Task goal:
Find the line containing "our social bonds" in the entries below. Restate it and each line after it, word for word, up to and including the line containing "these are books".

Records from a dataset
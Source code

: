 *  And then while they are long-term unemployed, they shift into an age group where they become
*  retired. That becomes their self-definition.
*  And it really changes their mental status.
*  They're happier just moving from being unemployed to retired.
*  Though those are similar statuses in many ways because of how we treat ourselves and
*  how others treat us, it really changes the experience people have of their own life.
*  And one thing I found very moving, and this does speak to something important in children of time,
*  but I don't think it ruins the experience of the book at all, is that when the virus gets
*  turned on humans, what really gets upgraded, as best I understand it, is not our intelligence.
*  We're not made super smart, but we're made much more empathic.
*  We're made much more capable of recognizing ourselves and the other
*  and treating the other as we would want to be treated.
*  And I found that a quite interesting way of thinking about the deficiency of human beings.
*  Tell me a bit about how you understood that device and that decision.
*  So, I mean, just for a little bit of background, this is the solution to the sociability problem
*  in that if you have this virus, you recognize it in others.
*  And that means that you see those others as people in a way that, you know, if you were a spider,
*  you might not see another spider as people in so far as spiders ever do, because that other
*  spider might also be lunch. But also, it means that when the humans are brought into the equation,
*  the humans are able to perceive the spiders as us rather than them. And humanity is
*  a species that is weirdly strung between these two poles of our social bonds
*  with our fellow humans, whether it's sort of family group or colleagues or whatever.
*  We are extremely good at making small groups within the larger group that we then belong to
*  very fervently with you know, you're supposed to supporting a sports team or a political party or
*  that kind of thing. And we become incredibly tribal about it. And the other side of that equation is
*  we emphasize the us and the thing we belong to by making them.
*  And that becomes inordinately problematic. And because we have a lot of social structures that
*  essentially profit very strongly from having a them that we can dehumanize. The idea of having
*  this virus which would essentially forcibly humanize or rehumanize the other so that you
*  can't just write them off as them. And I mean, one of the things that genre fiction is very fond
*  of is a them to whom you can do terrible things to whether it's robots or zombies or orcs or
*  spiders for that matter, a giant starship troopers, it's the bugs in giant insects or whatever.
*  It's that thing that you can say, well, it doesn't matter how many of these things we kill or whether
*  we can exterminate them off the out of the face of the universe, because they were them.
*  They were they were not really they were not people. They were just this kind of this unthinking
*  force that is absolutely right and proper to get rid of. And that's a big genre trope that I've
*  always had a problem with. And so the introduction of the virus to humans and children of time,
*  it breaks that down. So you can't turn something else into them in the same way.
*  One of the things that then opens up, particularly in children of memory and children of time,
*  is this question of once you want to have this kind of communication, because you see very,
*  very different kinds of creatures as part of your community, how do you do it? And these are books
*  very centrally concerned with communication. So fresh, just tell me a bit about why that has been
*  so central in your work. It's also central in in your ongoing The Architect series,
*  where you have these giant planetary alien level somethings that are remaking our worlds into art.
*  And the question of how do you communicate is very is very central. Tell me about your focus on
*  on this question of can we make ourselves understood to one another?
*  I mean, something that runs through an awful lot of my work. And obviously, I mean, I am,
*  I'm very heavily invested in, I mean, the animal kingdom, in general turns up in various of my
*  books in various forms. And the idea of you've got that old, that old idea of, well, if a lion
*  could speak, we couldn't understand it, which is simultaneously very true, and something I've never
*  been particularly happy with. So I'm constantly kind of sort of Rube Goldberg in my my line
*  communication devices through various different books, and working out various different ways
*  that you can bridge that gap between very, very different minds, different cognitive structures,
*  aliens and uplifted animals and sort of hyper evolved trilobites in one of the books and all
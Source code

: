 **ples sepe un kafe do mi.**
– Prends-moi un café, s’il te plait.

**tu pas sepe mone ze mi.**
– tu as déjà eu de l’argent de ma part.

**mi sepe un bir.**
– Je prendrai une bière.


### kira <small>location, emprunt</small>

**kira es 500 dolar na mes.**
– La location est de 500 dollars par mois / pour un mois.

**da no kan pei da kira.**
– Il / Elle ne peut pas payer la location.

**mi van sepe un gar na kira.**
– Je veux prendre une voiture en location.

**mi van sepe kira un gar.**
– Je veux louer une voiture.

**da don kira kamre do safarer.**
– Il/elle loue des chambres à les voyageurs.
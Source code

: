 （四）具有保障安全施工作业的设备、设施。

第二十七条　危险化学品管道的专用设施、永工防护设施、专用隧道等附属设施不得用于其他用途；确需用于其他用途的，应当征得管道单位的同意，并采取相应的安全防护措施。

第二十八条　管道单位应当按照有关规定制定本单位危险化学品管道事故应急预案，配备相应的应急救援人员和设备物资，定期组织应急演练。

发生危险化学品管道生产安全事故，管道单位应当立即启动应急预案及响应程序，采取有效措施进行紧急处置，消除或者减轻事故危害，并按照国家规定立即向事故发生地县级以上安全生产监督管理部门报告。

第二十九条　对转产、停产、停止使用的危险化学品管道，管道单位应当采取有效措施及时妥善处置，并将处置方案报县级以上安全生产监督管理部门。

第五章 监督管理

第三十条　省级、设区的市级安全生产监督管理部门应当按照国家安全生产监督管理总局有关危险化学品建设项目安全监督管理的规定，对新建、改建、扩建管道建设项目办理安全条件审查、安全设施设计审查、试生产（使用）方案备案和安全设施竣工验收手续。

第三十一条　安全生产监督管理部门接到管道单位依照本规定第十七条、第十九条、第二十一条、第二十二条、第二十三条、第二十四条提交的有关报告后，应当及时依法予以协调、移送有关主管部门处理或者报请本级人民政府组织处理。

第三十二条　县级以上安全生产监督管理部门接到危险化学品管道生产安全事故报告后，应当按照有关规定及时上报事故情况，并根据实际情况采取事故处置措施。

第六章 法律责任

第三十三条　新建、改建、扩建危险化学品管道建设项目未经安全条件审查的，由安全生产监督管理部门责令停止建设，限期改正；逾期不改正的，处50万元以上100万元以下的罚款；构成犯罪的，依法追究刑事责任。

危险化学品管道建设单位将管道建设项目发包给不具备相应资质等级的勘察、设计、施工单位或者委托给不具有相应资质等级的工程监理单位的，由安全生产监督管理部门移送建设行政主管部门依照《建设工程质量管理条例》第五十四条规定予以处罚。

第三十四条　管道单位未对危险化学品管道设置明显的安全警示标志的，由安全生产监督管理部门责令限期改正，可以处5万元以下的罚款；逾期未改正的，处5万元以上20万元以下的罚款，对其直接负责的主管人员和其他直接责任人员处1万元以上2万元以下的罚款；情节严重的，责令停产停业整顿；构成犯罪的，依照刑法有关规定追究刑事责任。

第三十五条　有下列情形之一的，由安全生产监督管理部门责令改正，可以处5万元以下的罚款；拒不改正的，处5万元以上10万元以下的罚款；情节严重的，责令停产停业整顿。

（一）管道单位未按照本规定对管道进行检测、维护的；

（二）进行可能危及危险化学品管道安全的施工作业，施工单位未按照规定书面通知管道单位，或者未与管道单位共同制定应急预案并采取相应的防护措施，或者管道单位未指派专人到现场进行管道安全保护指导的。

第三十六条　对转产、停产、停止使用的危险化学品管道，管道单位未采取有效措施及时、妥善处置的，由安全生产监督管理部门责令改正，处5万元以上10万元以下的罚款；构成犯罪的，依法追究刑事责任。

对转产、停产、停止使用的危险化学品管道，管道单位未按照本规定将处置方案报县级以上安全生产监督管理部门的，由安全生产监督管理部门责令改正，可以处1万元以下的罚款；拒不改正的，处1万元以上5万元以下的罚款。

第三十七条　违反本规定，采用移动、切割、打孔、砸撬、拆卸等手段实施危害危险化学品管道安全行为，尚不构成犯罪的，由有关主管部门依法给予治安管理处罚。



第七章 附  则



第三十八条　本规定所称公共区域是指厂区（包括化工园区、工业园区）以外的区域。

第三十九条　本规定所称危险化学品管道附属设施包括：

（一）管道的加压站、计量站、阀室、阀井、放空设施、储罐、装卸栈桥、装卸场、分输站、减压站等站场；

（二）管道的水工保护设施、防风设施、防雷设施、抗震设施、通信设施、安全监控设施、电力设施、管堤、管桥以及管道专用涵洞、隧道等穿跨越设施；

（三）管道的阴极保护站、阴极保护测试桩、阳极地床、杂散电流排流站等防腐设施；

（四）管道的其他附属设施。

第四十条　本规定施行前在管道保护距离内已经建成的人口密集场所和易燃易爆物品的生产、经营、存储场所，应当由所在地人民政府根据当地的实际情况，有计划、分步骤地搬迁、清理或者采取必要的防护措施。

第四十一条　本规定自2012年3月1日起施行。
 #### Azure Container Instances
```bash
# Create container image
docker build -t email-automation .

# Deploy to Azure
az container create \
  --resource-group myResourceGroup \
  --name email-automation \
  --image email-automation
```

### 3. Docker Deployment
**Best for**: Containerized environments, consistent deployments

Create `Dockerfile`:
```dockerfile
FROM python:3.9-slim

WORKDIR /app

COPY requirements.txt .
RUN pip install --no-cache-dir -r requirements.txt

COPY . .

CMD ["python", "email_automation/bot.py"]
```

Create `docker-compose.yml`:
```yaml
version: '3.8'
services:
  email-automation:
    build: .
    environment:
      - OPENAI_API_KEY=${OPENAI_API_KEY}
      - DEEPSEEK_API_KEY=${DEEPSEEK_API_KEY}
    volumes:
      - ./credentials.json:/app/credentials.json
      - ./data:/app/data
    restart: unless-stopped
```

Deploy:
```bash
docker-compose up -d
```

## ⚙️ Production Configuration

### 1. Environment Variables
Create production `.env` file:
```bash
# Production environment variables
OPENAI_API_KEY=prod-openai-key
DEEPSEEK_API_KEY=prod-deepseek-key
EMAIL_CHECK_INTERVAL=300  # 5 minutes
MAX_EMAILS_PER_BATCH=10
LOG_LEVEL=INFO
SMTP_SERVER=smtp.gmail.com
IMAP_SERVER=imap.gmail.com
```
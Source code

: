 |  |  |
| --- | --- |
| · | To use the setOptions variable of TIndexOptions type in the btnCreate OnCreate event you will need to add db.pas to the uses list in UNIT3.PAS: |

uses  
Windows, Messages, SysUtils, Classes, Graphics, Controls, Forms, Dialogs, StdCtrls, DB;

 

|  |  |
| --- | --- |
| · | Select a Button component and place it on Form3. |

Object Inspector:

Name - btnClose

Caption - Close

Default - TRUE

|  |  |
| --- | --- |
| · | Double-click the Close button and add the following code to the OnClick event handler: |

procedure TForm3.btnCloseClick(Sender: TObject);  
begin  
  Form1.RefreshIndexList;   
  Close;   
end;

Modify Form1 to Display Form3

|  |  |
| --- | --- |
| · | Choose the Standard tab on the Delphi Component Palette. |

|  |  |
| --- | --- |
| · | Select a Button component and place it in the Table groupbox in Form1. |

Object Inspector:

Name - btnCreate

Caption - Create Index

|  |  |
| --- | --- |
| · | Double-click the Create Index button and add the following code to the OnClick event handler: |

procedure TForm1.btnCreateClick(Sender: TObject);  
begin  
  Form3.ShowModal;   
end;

Solved problem:
*  a species that is weirdly strung between these two poles of our social bonds
*  with our fellow humans, whether it's sort of family group or colleagues or whatever.
*  We are extremely good at making small groups within the larger group that we then belong to
*  very fervently with you know, you're supposed to supporting a sports team or a political party or
*  that kind of thing. And we become incredibly tribal about it. And the other side of that equation is
*  we emphasize the us and the thing we belong to by making them.
*  And that becomes inordinately problematic. And because we have a lot of social structures that
*  essentially profit very strongly from having a them that we can dehumanize. The idea of having
*  this virus which would essentially forcibly humanize or rehumanize the other so that you
*  can't just write them off as them. And I mean, one of the things that genre fiction is very fond
*  of is a them to whom you can do terrible things to whether it's robots or zombies or orcs or
*  spiders for that matter, a giant starship troopers, it's the bugs in giant insects or whatever.
*  It's that thing that you can say, well, it doesn't matter how many of these things we kill or whether
*  we can exterminate them off the out of the face of the universe, because they were them.
*  They were they were not really they were not people. They were just this kind of this unthinking
*  force that is absolutely right and proper to get rid of. And that's a big genre trope that I've
*  always had a problem with. And so the introduction of the virus to humans and children of time,
*  it breaks that down. So you can't turn something else into them in the same way.
*  One of the things that then opens up, particularly in children of memory and children of time,
*  is this question of once you want to have this kind of communication, because you see very,
*  very different kinds of creatures as part of your community, how do you do it? And these are books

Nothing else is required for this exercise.